We’re used to layering up during the winter months in the Washington area — but an outlook report from the National Oceanic and Atmospheric Administration says it won’t be as frigid overall this year.
NOAA’s Climate Prediction Center is expecting warmer-than-average temperatures across most of the U.S. from December to February. It’s also going to be wetter through the start of spring.
While more neutral weather conditions are expected, there’s still a chance for some wild swings.
“Without either El Nino or La Nina conditions, short-term climate patterns like the Arctic Oscillation will drive winter weather and could result in large swings in temperature and precipitation,” Mike Halpert, deputy director of NOAA’s Climate Prediction Center, said in the report.
The report notes that wetter-than-average conditions are likely for the Mid-Atlantic, covering the WTOP listening area, as well as the Northeast, portions of the Northern Plains, Upper Mississippi Valley, the Great Lakes, Alaska and Hawaii.
The increased precipitation should help ease the drought conditions that roughly 20% of the U.S. is facing.
At the same time, a huge swath of the country will likely see warmer-than-average conditions.
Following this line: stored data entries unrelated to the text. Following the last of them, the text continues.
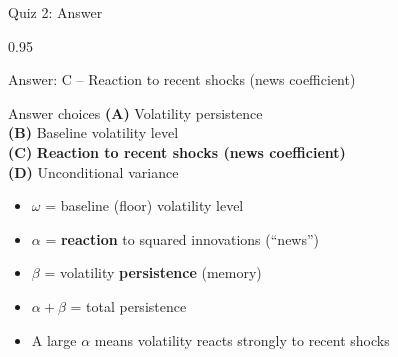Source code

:\documentclass[9pt, aspectratio=169, t]{beamer}
\begin{document}
\begin{frame}{Quiz 2: Answer}
    \begin{cminipage}{0.95\textwidth}
    {\small
    \begin{exampleblock}{Answer: C -- Reaction to recent shocks (news coefficient)}

    \vspace{0.1cm}

    \begin{block}{Answer choices}
        \textcolor{MainBlue}{\textbf{(A)}} Volatility persistence \incorrect\\[2pt]
        \textcolor{MainBlue}{\textbf{(B)}} Baseline volatility level \incorrect\\[2pt]
        \textcolor{MainBlue}{\textbf{(C)}} \textbf{\textcolor{Forest}{Reaction to recent shocks (news coefficient)}} \correct\\[2pt]
        \textcolor{MainBlue}{\textbf{(D)}} Unconditional variance \incorrect
    \end{block}

        \vspace{0.1cm}

        \begin{itemize}\setlength{\itemsep}{0pt}
            \item $\omega$ = baseline (floor) volatility level
            \item $\alpha$ = \textbf{reaction} to squared innovations (``news'')
            \item $\beta$ = volatility \textbf{persistence} (memory)
            \item $\alpha + \beta$ = total persistence
            \item A large $\alpha$ means volatility reacts strongly to recent shocks
        \end{itemize}
    \end{exampleblock}
    }

    \end{cminipage}
\end{frame}
\end{document}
And not a single section of the U.S. is favored to have below average temperatures this winter, according to the outlook report.
If you’re wondering about projected snow totals, well, time will tell.
“The outlook does not project seasonal snowfall accumulations as snow forecasts are generally not predictable more than a week in advance,” the report reads. “Even during a warmer-than-average winter, periods of cold temperatures and snowfall are expected.”
Stay on top of the latest at the WTOP Weather Center.
NOAA’s seasonal outlooks, updated every month, are designed to help communities prepare far ahead of time for whatever weather conditions they may face. The next update is scheduled for Nov. 21.